Chages version2 -> version3:
Fixes in comments.
Variable '$file' -> '$file_content' refactoring to be clearer.

These three lines do not belong here above the three-dash lines, I 
think.

OK. But should I mention somewhere the changes I performed from the 
precedent to
the actual version of the PATCH?

@@ -71,6 +68,9 @@ chomp(@tracked_pages);
 my @tracked_categories = split(/[ \n]/, run_git("config --get-all 
remote.". $remotename .".categories"));
 chomp(@tracked_categories);

+# Import media files too.
+my $import_media = run_git("config --get --bool remote.". 
$remotename .".mediaimport");
+
 my $wiki_login = run_git("config --get remote.". $remotename 
.".mwLogin");
 # TODO: ideally, this should be able to read from keyboard, but 
we're
 # inside a remote helper, so our stdin is connect to git, not to a
@@ -225,6 +225,10 @@ sub get_mw_pages {
 			get_mw_first_pages(\@slice, \%pages);
 			@some_pages = @some_pages[51..$#some_pages];
 		}
+
+		if ($import_media) {
+			get_mw_pages_for_linked_mediafiles(\@tracked_pages, \%pages);
+		}

I am guessing that the loop above is to avoid fetching and
processing too many pages at once.  Doesn't the call to
get_mw_pages_for_linked_mediafiles() need a similar consideration,
or what the function does is significantly different from what
get_mw_first_pages() does and there is no need to worry?

By the way, does it really have to be that overly long name?

Yes, it will be better to split the processing in a similar way.
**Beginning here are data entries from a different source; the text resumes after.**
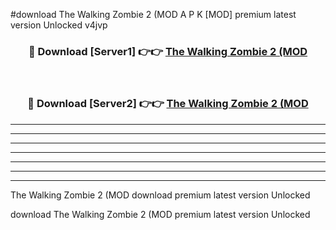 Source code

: #download The Walking Zombie 2 (MOD A P K [MOD] premium latest version Unlocked v4jvp 



<div align="center">
<h3>🔴 Download [Server1] 👉👉 <a href="https://apkdownload3.web.app/">The Walking Zombie 2 (MOD</a></h3><br>

<h3>🔴 Download [Server2] 👉👉 <a href="https://apkdownload3.web.app/">The Walking Zombie 2 (MOD</a></h3>
</div>





----------------------------------------------------------

----------------------------------------------------------

----------------------------------------------------------

----------------------------------------------------------

----------------------------------------------------------

----------------------------------------------------------

----------------------------------------------------------

The Walking Zombie 2 (MOD download premium latest version Unlocked

download The Walking Zombie 2 (MOD premium latest version Unlocked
Now 
there is
a possibility that because of the MW limits, we won't get all media 
files.

For the name of the method I wanted to be precise and clear, I didn't 
find
more fitting name. Any suggestions welcomed.

@@ -244,6 +248,11 @@ sub get_mw_pages {
 			foreach my $page (@{$mw_pages}) {
 				$pages{$page->{title}} = $page;
 			}
+
+			if ($import_media) {
+				my @titles = map $_->{title}, @{$mw_pages};
+				get_mw_pages_for_linked_mediafiles(\@titles, \%pages);
+			}
 		}
 	}
 	if (!$user_defined) {
@@ -263,10 +272,186 @@ sub get_mw_pages {
 		foreach my $page (@{$mw_pages}) {
 			$pages{$page->{title}} = $page;
 		}
+
+		if ($import_media) {
+			# Attach list of all pages for media files from the API,
+			# they are in a different namespace, only one namespace
+			# can be queried at the same moment
+			my $mw_pages = $mediawiki->list({
+				action => 'query',
+				list => 'allpages',
+				apnamespace => get_mw_namespace_id("File"),
+				aplimit => 500
+			});
+			if (!defined($mw_pages)) {
+				print STDERR "fatal: could not get the list of pages for media 
files.\n";
+				print STDERR "fatal: '$url' does not appear to be a 
mediawiki\n";
+				print STDERR "fatal: make sure '$url/api.php' is a valid 
page.\n";
+				exit 1;
+			}
+			foreach my $page (@{$mw_pages}) {
+				$pages{$page->{title}} = $page;
+			}
+		}

For categories you need to call pages-for-mediafiles with the titles
you learned (the hunk starting at l.224), but there is no need to
call pages-for-mediafiles in this hunk?

Actually it is not necessary. In here the user doesn't specify the 
pages or
categories to be imported, so the whole wiki is imported. Thats why we 
can
skip the searching for relations between pages and files and directly 
ask
for all files.

+sub get_mw_pages_for_linked_mediafiles {
+	my $titles = shift;
+	my @titles = @{$titles};

Do you really need to make a copy of this array?  Wouldn't it
suffice to say

	my $mw_titles = join('|', @$titles);

at the only location in this function that uses this parameter?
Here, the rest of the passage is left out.